What the task requires. Below are records; give the number of their lines that hold the word "rotas", and write nothing more.
=== Section Start ===
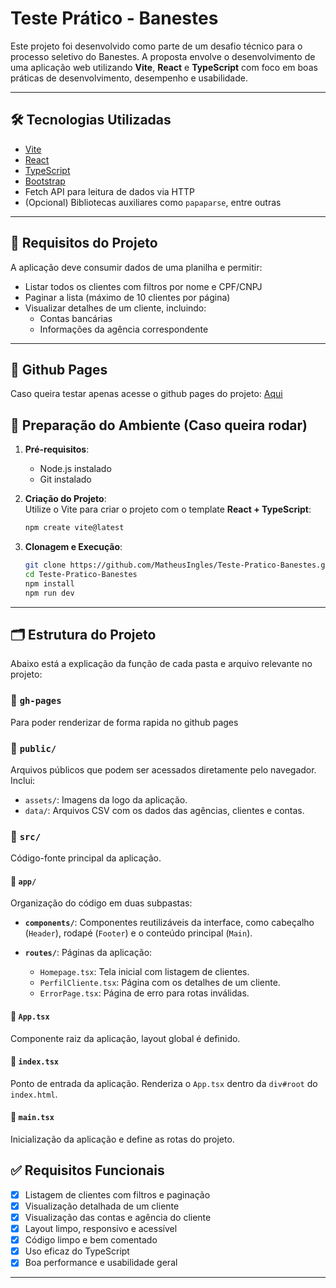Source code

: # Teste Prático - Banestes

Este projeto foi desenvolvido como parte de um desafio técnico para o processo seletivo do Banestes. A proposta envolve o desenvolvimento de uma aplicação web utilizando **Vite**, **React** e **TypeScript** com foco em boas práticas de desenvolvimento, desempenho e usabilidade.

---

## 🛠️ Tecnologias Utilizadas

- [Vite](https://vitejs.dev/)
- [React](https://reactjs.org/)
- [TypeScript](https://www.typescriptlang.org/)
- [Bootstrap](https://getbootstrap.com/)
- Fetch API para leitura de dados via HTTP
- (Opcional) Bibliotecas auxiliares como `papaparse`, entre outras

---

## 🧱 Requisitos do Projeto

A aplicação deve consumir dados de uma planilha e permitir:

- Listar todos os clientes com filtros por nome e CPF/CNPJ
- Paginar a lista (máximo de 10 clientes por página)
- Visualizar detalhes de um cliente, incluindo:
  - Contas bancárias
  - Informações da agência correspondente

---

## 📄 Github Pages
Caso queira testar apenas acesse o github pages do projeto:
[Aqui](https://matheusingles.github.io/Teste-Pratico-Banestes/)

## 🔧 Preparação do Ambiente (Caso queira rodar)

1. **Pré-requisitos**:  
   - Node.js instalado
   - Git instalado

2. **Criação do Projeto**:  
   Utilize o Vite para criar o projeto com o template **React + TypeScript**:
   ```bash
   npm create vite@latest
   ```

3. **Clonagem e Execução**:
   ```bash
   git clone https://github.com/MatheusIngles/Teste-Pratico-Banestes.git
   cd Teste-Pratico-Banestes
   npm install
   npm run dev
   ```

---

## 🗂️ Estrutura do Projeto

Abaixo está a explicação da função de cada pasta e arquivo relevante no projeto:

### 📁 `gh-pages`
Para poder renderizar de forma rapida no github pages

### 📁 `public/`
Arquivos públicos que podem ser acessados diretamente pelo navegador. Inclui:

- `assets/`: Imagens da logo da aplicação.
- `data/`: Arquivos CSV com os dados das agências, clientes e contas.

### 📁 `src/`
Código-fonte principal da aplicação.

#### 📁 `app/`
Organização do código em duas subpastas:

- **`components/`**: Componentes reutilizáveis da interface, como cabeçalho (`Header`), rodapé (`Footer`) e o conteúdo principal (`Main`).

- **`routes/`**: Páginas da aplicação:
  - `Homepage.tsx`: Tela inicial com listagem de clientes.
  - `PerfilCliente.tsx`: Página com os detalhes de um cliente.
  - `ErrorPage.tsx`: Página de erro para rotas inválidas.

#### 📄 `App.tsx`
Componente raiz da aplicação, layout global é definido.

#### 📄 `index.tsx`
Ponto de entrada da aplicação. Renderiza o `App.tsx` dentro da `div#root` do `index.html`.

#### 📄 `main.tsx`
Inicialização da aplicação e define as rotas do projeto.

## ✅ Requisitos Funcionais

- [x] Listagem de clientes com filtros e paginação
- [x] Visualização detalhada de um cliente
- [x] Visualização das contas e agência do cliente
- [x] Layout limpo, responsivo e acessível
- [x] Código limpo e bem comentado
- [x] Uso eficaz do TypeScript
- [x] Boa performance e usabilidade geral

---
=== Section End ===
Response to the task. 2